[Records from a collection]
:::

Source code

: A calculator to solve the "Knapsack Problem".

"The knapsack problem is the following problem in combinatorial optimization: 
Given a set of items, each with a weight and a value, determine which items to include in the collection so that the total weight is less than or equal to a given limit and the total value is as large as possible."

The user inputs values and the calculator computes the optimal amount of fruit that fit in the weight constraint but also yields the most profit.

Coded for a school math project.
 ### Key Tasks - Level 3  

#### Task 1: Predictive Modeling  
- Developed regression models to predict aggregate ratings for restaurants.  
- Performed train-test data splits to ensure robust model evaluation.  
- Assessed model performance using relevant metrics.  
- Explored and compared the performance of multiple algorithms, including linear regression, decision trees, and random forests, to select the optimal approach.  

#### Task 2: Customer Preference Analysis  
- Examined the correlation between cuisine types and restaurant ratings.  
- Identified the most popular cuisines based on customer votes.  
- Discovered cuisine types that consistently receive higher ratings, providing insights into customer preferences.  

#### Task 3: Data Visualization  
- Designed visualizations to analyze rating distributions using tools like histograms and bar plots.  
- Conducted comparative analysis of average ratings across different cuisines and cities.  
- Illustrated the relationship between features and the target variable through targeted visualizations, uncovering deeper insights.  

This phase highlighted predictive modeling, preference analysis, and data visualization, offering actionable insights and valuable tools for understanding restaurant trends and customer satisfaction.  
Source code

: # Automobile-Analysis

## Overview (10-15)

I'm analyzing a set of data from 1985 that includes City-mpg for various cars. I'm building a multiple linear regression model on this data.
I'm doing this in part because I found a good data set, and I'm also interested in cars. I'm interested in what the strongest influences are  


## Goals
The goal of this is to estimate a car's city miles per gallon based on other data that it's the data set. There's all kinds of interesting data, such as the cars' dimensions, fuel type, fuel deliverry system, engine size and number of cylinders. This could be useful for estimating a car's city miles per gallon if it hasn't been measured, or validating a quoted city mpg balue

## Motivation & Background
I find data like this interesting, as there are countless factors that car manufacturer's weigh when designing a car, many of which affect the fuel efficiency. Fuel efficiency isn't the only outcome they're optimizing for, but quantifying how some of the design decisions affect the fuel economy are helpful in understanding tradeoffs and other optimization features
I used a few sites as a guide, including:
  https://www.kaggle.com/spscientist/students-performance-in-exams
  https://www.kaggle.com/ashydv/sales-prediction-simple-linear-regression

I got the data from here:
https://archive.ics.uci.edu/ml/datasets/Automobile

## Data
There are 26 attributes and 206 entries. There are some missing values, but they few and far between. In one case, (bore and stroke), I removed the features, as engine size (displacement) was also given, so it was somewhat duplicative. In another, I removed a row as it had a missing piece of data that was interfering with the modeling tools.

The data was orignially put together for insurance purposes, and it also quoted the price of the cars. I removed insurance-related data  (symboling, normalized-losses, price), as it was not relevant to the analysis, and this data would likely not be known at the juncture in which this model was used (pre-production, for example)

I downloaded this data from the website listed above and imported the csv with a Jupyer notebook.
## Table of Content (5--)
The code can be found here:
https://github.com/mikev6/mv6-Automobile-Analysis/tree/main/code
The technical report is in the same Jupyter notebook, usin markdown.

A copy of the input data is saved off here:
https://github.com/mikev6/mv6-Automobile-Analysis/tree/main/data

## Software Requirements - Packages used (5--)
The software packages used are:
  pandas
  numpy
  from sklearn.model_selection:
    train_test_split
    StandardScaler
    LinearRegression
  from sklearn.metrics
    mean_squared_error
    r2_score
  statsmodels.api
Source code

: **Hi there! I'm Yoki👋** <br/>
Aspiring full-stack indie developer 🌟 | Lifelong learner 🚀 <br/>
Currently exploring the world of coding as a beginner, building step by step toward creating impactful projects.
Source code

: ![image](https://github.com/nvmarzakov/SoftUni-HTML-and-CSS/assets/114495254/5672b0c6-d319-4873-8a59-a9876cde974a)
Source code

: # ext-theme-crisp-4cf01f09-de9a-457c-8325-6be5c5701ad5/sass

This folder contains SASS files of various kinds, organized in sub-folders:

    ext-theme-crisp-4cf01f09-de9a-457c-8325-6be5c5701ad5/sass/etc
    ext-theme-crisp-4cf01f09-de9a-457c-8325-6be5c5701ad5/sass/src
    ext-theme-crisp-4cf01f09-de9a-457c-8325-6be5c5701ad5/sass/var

:::

- REQUIRED WORK
All of the data above should be reproduced exactly, with nothing missing.

- RESULT OF THIS EXERCISE
Source code

: A calculator to solve the "Knapsack Problem".

"The knapsack problem is the following problem in combinatorial optimization: 
Given a set of items, each with a weight and a value, determine which items to include in the collection so that the total weight is less than or equal to a given limit and the total value is as large as possible."

The user inputs values and the calculator computes the optimal amount of fruit that fit in the weight constraint but also yields the most profit.

Coded for a school math project.
 ### Key Tasks - Level 3  

#### Task 1: Predictive Modeling  
- Developed regression models to predict aggregate ratings for restaurants.  
- Performed train-test data splits to ensure robust model evaluation.  
- Assessed model performance using relevant metrics.  
- Explored and compared the performance of multiple algorithms, including linear regression, decision trees, and random forests, to select the optimal approach.  

#### Task 2: Customer Preference Analysis  
- Examined the correlation between cuisine types and restaurant ratings.  
- Identified the most popular cuisines based on customer votes.  
- Discovered cuisine types that consistently receive higher ratings, providing insights into customer preferences.  

#### Task 3: Data Visualization  
- Designed visualizations to analyze rating distributions using tools like histograms and bar plots.  
- Conducted comparative analysis of average ratings across different cuisines and cities.  
- Illustrated the relationship between features and the target variable through targeted visualizations, uncovering deeper insights.  

This phase highlighted predictive modeling, preference analysis, and data visualization, offering actionable insights and valuable tools for understanding restaurant trends and customer satisfaction.  
Source code

: # Automobile-Analysis

## Overview (10-15)

I'm analyzing a set of data from 1985 that includes City-mpg for various cars. I'm building a multiple linear regression model on this data.
I'm doing this in part because I found a good data set, and I'm also interested in cars. I'm interested in what the strongest influences are  


## Goals
The goal of this is to estimate a car's city miles per gallon based on other data that it's the data set. There's all kinds of interesting data, such as the cars' dimensions, fuel type, fuel deliverry system, engine size and number of cylinders. This could be useful for estimating a car's city miles per gallon if it hasn't been measured, or validating a quoted city mpg balue

## Motivation & Background
I find data like this interesting, as there are countless factors that car manufacturer's weigh when designing a car, many of which affect the fuel efficiency. Fuel efficiency isn't the only outcome they're optimizing for, but quantifying how some of the design decisions affect the fuel economy are helpful in understanding tradeoffs and other optimization features
I used a few sites as a guide, including:
  https://www.kaggle.com/spscientist/students-performance-in-exams
  https://www.kaggle.com/ashydv/sales-prediction-simple-linear-regression

I got the data from here:
https://archive.ics.uci.edu/ml/datasets/Automobile

## Data
There are 26 attributes and 206 entries. There are some missing values, but they few and far between. In one case, (bore and stroke), I removed the features, as engine size (displacement) was also given, so it was somewhat duplicative. In another, I removed a row as it had a missing piece of data that was interfering with the modeling tools.

The data was orignially put together for insurance purposes, and it also quoted the price of the cars. I removed insurance-related data  (symboling, normalized-losses, price), as it was not relevant to the analysis, and this data would likely not be known at the juncture in which this model was used (pre-production, for example)

I downloaded this data from the website listed above and imported the csv with a Jupyer notebook.
## Table of Content (5--)
The code can be found here:
https://github.com/mikev6/mv6-Automobile-Analysis/tree/main/code
The technical report is in the same Jupyter notebook, usin markdown.

A copy of the input data is saved off here:
https://github.com/mikev6/mv6-Automobile-Analysis/tree/main/data

## Software Requirements - Packages used (5--)
The software packages used are:
  pandas
  numpy
  from sklearn.model_selection:
    train_test_split
    StandardScaler
    LinearRegression
  from sklearn.metrics
    mean_squared_error
    r2_score
  statsmodels.api
Source code

: **Hi there! I'm Yoki👋** <br/>
Aspiring full-stack indie developer 🌟 | Lifelong learner 🚀 <br/>
Currently exploring the world of coding as a beginner, building step by step toward creating impactful projects.
Source code

: ![image](https://github.com/nvmarzakov/SoftUni-HTML-and-CSS/assets/114495254/5672b0c6-d319-4873-8a59-a9876cde974a)
Source code

: # ext-theme-crisp-4cf01f09-de9a-457c-8325-6be5c5701ad5/sass

This folder contains SASS files of various kinds, organized in sub-folders:

    ext-theme-crisp-4cf01f09-de9a-457c-8325-6be5c5701ad5/sass/etc
    ext-theme-crisp-4cf01f09-de9a-457c-8325-6be5c5701ad5/sass/src
    ext-theme-crisp-4cf01f09-de9a-457c-8325-6be5c5701ad5/sass/var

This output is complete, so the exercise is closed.